§ **Task to carry out**: Locate every line below that contains the word "cover" and copy it.
[[ The data open ]]
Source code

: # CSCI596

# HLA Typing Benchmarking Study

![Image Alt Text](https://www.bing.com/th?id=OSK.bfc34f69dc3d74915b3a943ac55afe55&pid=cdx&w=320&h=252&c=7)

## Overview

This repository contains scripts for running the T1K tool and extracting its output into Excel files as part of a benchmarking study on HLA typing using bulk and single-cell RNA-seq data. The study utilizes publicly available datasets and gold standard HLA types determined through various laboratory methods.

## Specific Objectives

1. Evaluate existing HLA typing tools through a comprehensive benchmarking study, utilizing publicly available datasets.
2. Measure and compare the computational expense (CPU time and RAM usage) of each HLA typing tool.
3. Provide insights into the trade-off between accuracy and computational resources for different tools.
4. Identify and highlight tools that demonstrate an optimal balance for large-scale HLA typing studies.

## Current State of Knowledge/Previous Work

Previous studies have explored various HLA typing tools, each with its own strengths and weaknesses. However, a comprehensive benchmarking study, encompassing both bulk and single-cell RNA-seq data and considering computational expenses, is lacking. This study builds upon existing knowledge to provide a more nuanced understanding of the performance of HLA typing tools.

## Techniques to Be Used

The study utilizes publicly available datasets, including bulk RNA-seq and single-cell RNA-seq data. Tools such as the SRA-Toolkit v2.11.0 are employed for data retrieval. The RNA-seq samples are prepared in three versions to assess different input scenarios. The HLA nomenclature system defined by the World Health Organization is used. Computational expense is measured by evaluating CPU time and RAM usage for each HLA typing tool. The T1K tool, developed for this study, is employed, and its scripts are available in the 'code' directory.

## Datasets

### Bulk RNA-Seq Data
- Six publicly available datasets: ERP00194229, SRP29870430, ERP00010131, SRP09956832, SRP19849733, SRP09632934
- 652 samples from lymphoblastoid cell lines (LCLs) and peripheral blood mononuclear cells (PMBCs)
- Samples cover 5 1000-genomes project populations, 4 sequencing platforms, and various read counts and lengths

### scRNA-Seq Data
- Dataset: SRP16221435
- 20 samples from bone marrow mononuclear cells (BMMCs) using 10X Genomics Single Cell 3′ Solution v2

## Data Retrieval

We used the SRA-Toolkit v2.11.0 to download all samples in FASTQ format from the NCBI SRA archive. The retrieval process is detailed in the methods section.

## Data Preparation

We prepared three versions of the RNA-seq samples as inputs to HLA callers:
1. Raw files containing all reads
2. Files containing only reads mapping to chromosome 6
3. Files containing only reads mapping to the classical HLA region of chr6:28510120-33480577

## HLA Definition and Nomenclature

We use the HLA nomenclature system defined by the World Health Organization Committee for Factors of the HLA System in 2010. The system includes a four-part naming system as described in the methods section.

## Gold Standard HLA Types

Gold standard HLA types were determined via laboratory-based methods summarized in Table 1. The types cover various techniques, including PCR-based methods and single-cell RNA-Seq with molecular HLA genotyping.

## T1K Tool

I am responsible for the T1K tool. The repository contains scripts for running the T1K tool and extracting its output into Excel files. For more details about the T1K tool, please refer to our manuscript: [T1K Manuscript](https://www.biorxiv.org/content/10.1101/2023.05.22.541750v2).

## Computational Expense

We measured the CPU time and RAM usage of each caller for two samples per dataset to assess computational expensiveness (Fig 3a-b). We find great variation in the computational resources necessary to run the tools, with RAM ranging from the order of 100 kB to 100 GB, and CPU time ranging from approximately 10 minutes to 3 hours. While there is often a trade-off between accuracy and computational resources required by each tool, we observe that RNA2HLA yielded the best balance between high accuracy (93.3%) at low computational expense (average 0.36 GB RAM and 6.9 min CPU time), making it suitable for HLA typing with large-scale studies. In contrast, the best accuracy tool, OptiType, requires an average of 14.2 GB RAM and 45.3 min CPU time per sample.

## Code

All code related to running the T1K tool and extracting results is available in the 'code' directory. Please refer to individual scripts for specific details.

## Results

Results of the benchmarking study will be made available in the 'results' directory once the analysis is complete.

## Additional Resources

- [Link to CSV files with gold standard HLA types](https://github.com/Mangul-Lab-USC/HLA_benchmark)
[[ The data closed ]]
§ **Finished exercise**:
- Samples cover 5 1000-genomes project populations, 4 sequencing platforms, and various read counts and lengths
Gold standard HLA types were determined via laboratory-based methods summarized in Table 1. The types cover various techniques, including PCR-based methods and single-cell RNA-Seq with molecular HLA genotyping.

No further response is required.